Gli studenti vengono eruditi con i principi fondamentali della fisica, quella grazie alla quale il velivolo riesce a decollare, mantenersi in quota e poi atterrare. Ovviamente verranno prese in considerazione anche le condizioni meteo, istruendo in tal senso i piloti per ottenere il miglior bilanciamento possibile in caso di vento o di condizioni avverse.

Fondamentali saranno anche le fasi d’insegnamento relative alla corretta lettura e all’uso ottimale delle strumentazioni di bordo, nonché la check list da seguire in fase di decollo e atterraggio e l’approccio comunicativo standard cui fare riferimento per parlare alla torre di controllo o ai propri colleghi. Più la teoria sarà affrontata con dovizia e ricchezza di particolari, più semplice risulterà per il pilota il passo successivo di pratica.

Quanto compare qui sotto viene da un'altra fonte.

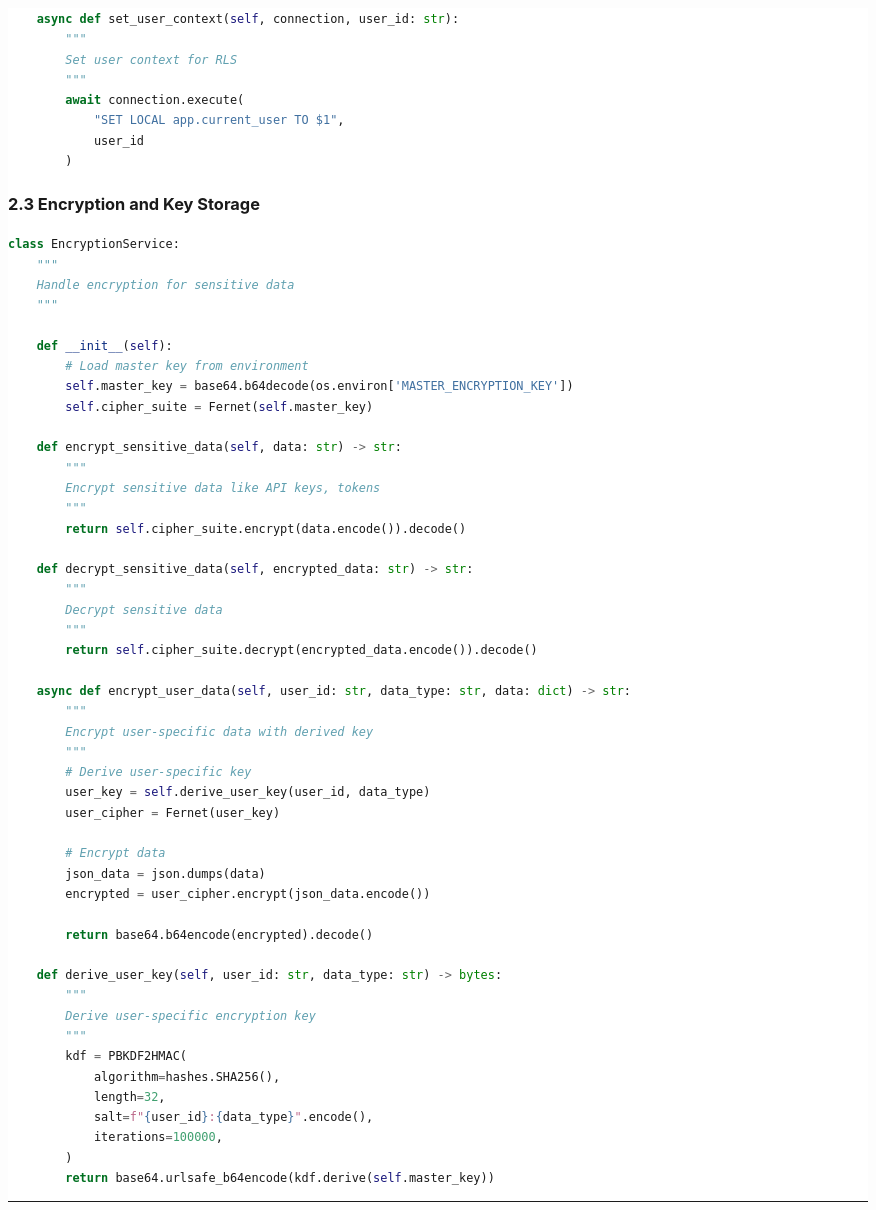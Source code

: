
 ```python
    async def set_user_context(self, connection, user_id: str):
        """
        Set user context for RLS
        """
        await connection.execute(
            "SET LOCAL app.current_user TO $1",
            user_id
        )
```

### 2.3 Encryption and Key Storage

```python
class EncryptionService:
    """
    Handle encryption for sensitive data
    """
    
    def __init__(self):
        # Load master key from environment
        self.master_key = base64.b64decode(os.environ['MASTER_ENCRYPTION_KEY'])
        self.cipher_suite = Fernet(self.master_key)
    
    def encrypt_sensitive_data(self, data: str) -> str:
        """
        Encrypt sensitive data like API keys, tokens
        """
        return self.cipher_suite.encrypt(data.encode()).decode()
    
    def decrypt_sensitive_data(self, encrypted_data: str) -> str:
        """
        Decrypt sensitive data
        """
        return self.cipher_suite.decrypt(encrypted_data.encode()).decode()
    
    async def encrypt_user_data(self, user_id: str, data_type: str, data: dict) -> str:
        """
        Encrypt user-specific data with derived key
        """
        # Derive user-specific key
        user_key = self.derive_user_key(user_id, data_type)
        user_cipher = Fernet(user_key)
        
        # Encrypt data
        json_data = json.dumps(data)
        encrypted = user_cipher.encrypt(json_data.encode())
        
        return base64.b64encode(encrypted).decode()
    
    def derive_user_key(self, user_id: str, data_type: str) -> bytes:
        """
        Derive user-specific encryption key
        """
        kdf = PBKDF2HMAC(
            algorithm=hashes.SHA256(),
            length=32,
            salt=f"{user_id}:{data_type}".encode(),
            iterations=100000,
        )
        return base64.urlsafe_b64encode(kdf.derive(self.master_key))
```

---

L’importanza di fare pratica con il simulatore di volo

Un simulatore di volo è in grado di ricreare perfettamente le condizioni di navigazione di un vero aeroplano, ma in completa sicurezza. Grazie a questo passaggio, l’aspirante pilota potrà, col supporto del suo istruttore, prendere confidenza con la strumentazione di cui fino a quel momento ha conosciuto solo la teoria e mettere in pratica le procedure sul campo. Non solo, ma potrà vivere in modo davvero realistico tutti i passaggi di un vero viaggio, incluse eventuali criticità ed emergenze predisposte dall’istruttore: in tal senso, non solo verrà valutata la capacità proattiva dello studente, ma anche il modo in cui reagisce prontamente e con la freddezza necessaria a un imprevisto in quota.

Nel momento in cui, infine, si sia davvero pronti a prendere i comandi di un vero velivolo, si avrà comunque la certezza di un controllo totale grazie all’affiancamento puntuale con il pilota più esperto, che potrà sempre intervenire ove necessario.

Il nuovo pilota, poi, avrà anche un certificato d’idoneità che gli sarà rilasciato direttamente dall’Aeronautica Militare tramite il medico legale ai fini di legge e potrà presentare un curriculum davvero completo per cominciare la sua carriera.

Le possibilità sono molteplici non solo per la presenza, in Italia, di numerosi aeroporti e compagnie aeree di linea, ma anche di agenzie private di noleggio. Ovviamente, il pilota così formato può aspirare a lavorare sia in territorio nazionale che all’estero.